START Records for the exercise

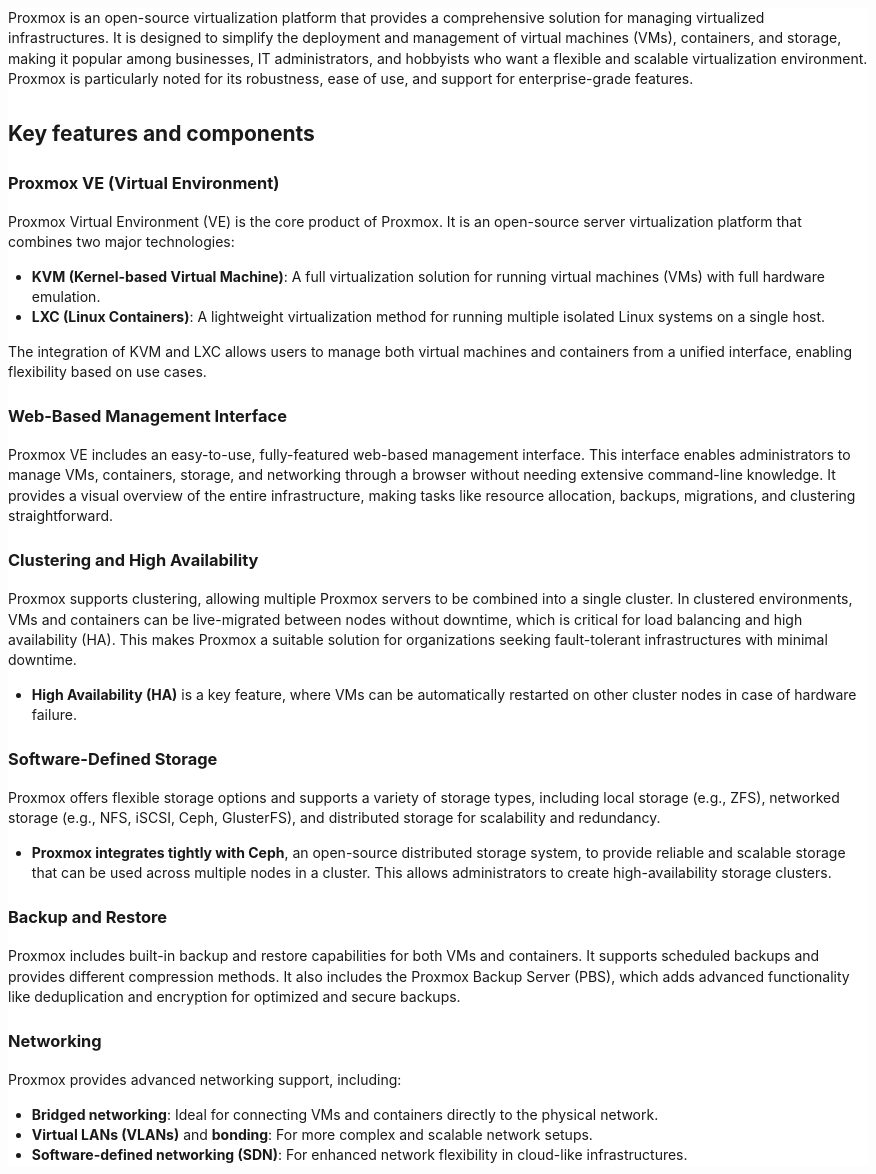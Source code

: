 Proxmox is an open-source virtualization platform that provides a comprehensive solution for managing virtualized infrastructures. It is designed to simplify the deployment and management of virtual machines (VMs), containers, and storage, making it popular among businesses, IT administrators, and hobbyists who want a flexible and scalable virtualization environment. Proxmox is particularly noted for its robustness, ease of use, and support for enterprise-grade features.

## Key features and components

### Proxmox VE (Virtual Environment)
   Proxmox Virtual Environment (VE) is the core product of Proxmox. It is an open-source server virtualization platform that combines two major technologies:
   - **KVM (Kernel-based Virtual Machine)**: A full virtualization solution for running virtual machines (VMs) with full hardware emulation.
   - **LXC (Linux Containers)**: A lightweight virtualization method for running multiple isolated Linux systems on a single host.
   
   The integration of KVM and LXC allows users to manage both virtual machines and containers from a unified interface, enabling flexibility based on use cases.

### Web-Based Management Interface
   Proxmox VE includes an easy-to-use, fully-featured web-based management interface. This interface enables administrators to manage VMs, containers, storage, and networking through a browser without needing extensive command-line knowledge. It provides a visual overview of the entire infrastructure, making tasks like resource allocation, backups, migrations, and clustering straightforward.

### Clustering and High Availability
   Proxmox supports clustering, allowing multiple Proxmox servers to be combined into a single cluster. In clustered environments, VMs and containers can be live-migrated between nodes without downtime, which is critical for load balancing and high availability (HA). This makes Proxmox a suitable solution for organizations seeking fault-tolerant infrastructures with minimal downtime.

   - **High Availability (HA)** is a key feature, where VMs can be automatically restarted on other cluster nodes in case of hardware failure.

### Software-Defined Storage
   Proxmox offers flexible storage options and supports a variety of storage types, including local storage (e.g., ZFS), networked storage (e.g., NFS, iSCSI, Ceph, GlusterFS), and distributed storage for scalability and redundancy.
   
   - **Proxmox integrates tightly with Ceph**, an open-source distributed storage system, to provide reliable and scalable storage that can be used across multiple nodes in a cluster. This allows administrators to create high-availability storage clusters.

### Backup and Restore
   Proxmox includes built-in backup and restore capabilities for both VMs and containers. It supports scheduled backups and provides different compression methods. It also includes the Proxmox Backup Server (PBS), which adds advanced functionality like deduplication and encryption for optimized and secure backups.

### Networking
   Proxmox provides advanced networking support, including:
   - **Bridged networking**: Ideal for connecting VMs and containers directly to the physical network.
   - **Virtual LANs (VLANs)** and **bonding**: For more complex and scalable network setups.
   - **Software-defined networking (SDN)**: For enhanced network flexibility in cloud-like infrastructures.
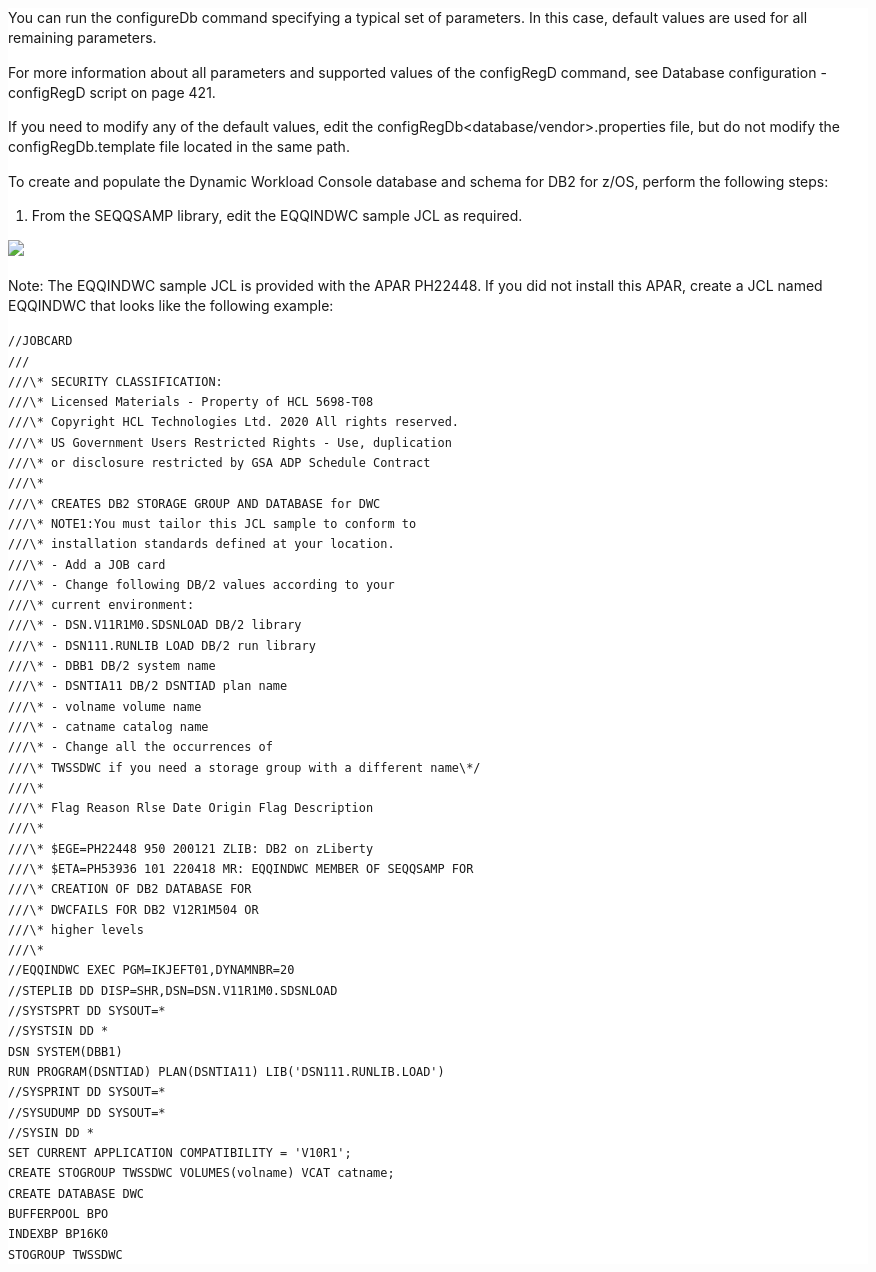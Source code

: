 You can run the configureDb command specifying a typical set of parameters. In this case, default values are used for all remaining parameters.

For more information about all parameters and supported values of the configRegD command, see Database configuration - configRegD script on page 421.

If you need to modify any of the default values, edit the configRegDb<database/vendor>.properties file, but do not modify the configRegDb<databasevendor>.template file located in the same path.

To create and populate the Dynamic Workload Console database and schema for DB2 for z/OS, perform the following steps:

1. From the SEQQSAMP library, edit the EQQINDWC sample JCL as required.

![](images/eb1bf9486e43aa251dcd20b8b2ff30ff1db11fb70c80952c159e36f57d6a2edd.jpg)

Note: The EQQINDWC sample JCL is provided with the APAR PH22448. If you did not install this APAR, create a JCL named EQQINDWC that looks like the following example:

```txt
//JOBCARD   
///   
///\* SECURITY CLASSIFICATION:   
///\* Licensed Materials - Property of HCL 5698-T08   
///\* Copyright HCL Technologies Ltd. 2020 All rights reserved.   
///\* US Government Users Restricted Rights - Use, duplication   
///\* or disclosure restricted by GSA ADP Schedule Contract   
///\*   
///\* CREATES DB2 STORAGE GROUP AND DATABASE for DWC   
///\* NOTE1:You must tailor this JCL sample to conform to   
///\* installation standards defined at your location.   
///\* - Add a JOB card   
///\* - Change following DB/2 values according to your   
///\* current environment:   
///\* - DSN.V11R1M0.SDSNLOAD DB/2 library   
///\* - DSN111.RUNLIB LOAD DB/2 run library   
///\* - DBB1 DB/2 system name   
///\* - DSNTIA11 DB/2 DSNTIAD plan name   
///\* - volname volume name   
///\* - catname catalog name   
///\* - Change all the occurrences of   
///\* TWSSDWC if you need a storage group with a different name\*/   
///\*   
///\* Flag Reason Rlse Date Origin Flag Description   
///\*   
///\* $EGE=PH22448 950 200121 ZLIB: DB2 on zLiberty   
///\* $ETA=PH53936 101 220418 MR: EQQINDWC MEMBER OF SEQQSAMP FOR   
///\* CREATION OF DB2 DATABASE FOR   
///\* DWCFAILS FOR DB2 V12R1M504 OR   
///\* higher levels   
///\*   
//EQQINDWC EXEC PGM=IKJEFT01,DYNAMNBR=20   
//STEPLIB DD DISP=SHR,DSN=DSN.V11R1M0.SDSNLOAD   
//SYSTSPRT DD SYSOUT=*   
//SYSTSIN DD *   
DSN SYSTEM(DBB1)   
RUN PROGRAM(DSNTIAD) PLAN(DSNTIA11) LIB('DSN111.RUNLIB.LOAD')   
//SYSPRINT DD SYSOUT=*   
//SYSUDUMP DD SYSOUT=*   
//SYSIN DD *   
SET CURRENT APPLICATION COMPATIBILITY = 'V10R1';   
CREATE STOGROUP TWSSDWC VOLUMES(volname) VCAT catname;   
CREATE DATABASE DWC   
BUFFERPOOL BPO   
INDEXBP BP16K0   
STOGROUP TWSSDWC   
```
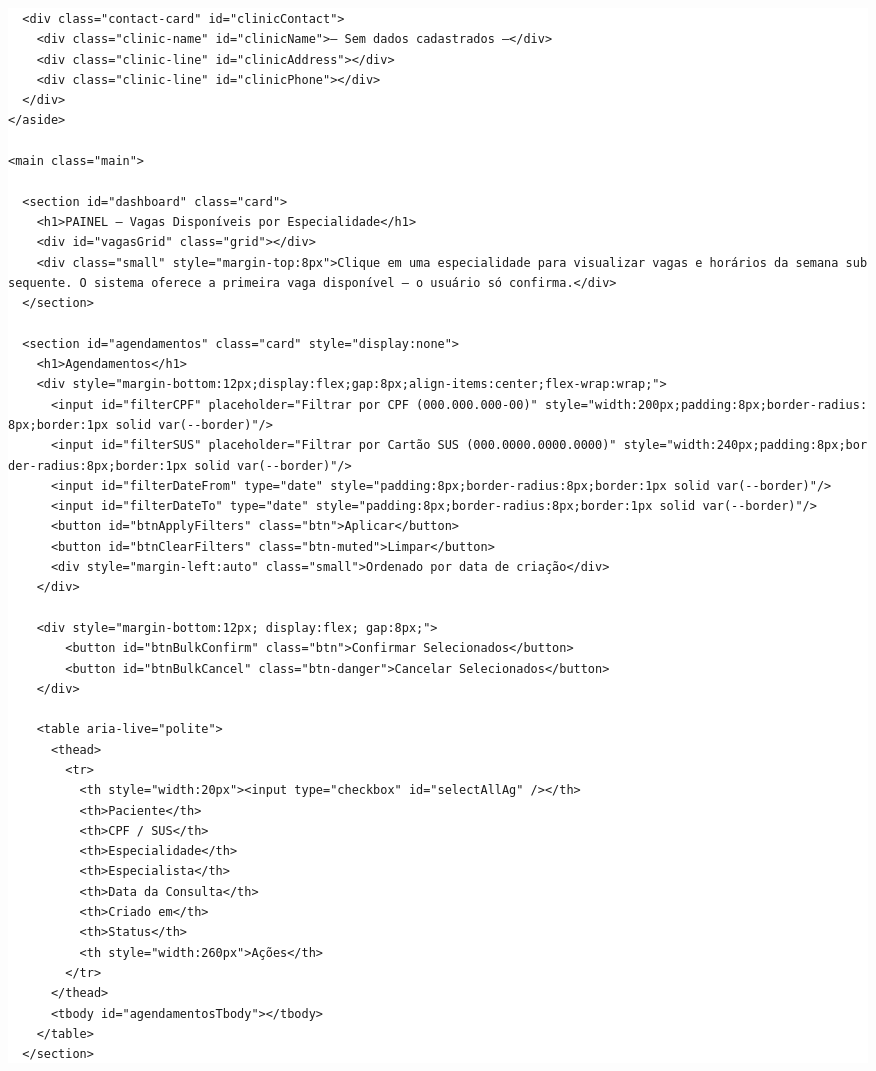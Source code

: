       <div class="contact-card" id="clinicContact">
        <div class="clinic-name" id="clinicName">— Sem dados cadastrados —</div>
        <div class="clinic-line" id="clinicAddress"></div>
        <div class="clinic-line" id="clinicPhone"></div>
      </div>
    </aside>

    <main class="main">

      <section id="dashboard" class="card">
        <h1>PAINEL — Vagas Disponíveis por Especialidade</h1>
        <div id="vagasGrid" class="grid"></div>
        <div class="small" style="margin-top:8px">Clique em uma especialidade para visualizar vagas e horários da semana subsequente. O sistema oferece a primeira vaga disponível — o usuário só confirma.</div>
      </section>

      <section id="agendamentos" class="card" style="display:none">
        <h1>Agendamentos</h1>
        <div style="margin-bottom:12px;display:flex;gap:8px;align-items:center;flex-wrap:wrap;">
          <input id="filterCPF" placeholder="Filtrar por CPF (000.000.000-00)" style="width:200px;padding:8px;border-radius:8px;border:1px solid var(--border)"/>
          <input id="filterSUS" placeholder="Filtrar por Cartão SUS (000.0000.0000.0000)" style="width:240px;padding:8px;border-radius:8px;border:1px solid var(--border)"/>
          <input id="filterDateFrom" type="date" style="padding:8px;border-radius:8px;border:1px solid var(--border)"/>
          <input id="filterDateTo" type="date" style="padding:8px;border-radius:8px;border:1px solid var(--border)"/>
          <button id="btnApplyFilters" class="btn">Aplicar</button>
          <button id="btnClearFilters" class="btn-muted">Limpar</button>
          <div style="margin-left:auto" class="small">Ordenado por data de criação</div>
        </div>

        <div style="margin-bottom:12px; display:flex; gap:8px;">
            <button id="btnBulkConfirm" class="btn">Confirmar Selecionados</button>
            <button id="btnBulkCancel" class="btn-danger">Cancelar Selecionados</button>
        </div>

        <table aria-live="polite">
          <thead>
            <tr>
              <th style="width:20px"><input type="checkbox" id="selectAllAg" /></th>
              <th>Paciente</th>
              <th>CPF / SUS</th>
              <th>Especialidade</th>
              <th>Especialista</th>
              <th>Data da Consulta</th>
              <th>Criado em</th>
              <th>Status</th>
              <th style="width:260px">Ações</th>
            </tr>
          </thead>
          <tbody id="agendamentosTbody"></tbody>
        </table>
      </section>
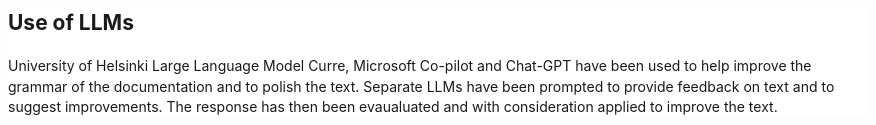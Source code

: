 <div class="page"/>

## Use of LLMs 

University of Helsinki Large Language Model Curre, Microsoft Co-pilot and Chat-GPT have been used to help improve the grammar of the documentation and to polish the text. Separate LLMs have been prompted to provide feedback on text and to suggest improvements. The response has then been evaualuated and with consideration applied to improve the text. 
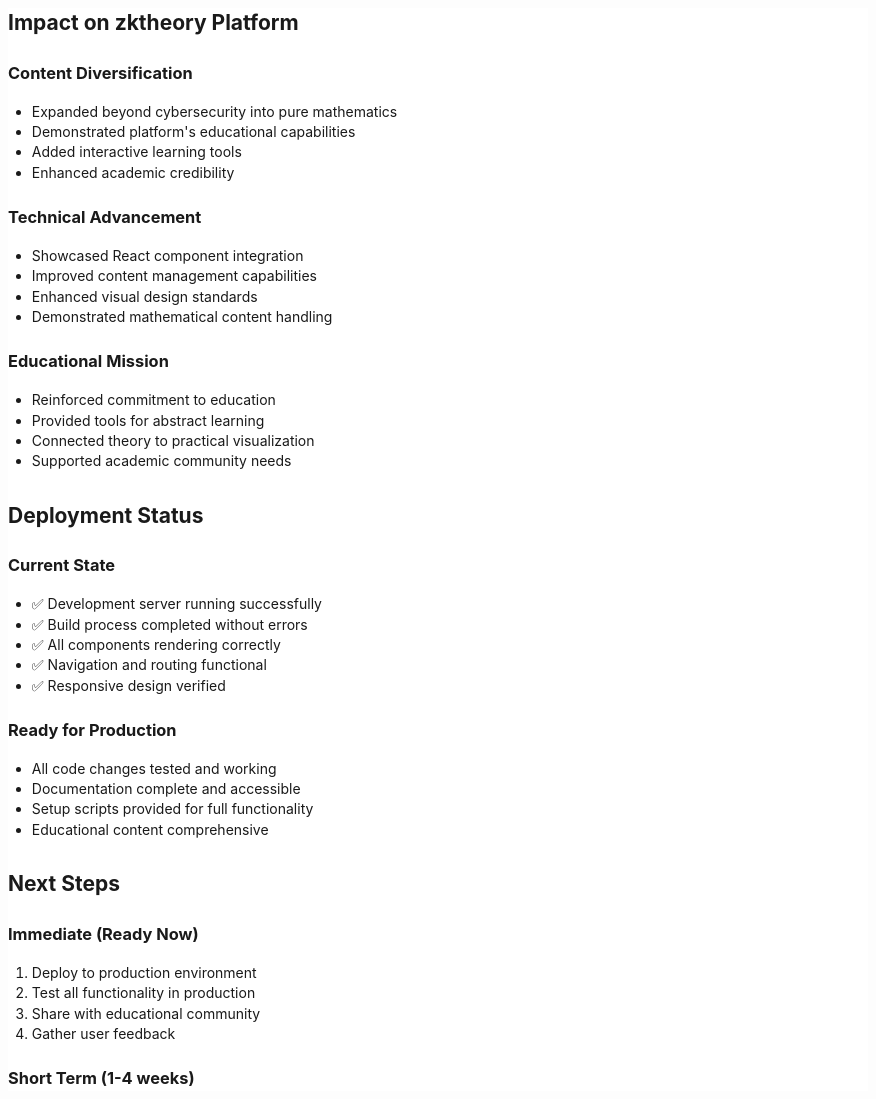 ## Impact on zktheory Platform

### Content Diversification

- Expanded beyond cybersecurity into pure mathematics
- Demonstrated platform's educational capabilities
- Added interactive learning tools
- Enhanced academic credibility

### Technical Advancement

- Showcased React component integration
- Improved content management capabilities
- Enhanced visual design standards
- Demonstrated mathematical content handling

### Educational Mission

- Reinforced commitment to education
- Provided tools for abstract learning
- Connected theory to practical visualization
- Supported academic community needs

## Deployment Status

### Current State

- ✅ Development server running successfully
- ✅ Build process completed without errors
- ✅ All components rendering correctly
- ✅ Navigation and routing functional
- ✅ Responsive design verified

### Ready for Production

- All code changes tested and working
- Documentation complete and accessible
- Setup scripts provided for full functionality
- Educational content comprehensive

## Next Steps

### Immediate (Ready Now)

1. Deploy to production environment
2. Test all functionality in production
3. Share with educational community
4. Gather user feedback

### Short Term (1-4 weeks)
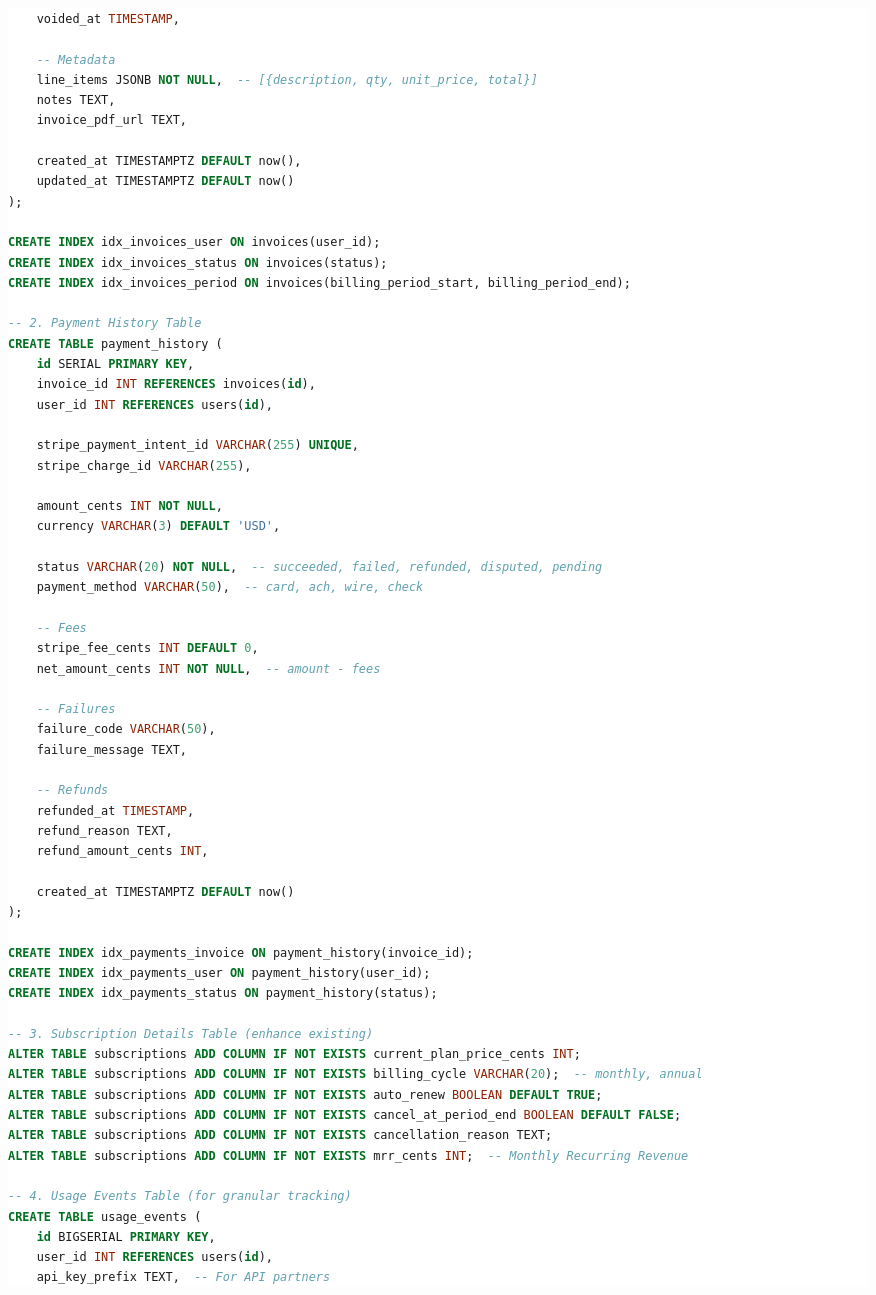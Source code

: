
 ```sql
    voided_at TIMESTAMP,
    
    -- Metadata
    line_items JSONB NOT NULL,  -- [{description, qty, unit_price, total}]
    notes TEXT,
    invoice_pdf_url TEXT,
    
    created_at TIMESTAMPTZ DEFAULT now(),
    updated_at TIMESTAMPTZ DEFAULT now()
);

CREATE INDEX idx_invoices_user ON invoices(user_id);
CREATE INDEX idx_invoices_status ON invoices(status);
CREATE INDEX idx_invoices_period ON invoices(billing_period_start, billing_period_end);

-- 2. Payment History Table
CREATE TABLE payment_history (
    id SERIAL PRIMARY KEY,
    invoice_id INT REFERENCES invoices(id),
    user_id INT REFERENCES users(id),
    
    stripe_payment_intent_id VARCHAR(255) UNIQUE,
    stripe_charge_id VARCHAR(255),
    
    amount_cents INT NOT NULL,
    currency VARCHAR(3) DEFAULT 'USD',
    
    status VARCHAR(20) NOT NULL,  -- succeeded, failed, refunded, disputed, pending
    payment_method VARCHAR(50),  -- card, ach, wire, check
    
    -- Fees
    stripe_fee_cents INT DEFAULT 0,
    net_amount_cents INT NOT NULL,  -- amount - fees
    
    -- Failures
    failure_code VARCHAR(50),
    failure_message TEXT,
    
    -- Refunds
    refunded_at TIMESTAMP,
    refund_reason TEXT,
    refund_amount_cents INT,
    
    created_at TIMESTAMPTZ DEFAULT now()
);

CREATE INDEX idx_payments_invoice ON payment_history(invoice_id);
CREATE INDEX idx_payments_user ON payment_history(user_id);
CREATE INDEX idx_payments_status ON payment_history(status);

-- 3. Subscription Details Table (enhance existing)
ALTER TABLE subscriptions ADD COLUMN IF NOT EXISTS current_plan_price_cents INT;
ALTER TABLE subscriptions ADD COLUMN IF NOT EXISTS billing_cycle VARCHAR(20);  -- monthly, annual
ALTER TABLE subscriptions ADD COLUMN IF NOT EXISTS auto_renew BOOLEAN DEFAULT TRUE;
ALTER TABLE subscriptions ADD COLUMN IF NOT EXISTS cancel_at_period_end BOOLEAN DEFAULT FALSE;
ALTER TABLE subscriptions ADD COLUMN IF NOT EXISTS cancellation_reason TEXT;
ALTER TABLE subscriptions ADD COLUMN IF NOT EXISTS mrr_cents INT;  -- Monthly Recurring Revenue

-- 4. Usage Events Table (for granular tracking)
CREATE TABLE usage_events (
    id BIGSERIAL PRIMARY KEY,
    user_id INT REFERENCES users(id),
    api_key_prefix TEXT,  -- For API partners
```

END Records for the exercise

Lines in the listing above that contain the word "solid" must be copied; leave out the rest.

■ **The answer**
          <input id="filterCPF" placeholder="Filtrar por CPF (000.000.000-00)" style="width:200px;padding:8px;border-radius:8px;border:1px solid var(--border)"/>
          <input id="filterSUS" placeholder="Filtrar por Cartão SUS (000.0000.0000.0000)" style="width:240px;padding:8px;border-radius:8px;border:1px solid var(--border)"/>
          <input id="filterDateFrom" type="date" style="padding:8px;border-radius:8px;border:1px solid var(--border)"/>
          <input id="filterDateTo" type="date" style="padding:8px;border-radius:8px;border:1px solid var(--border)"/>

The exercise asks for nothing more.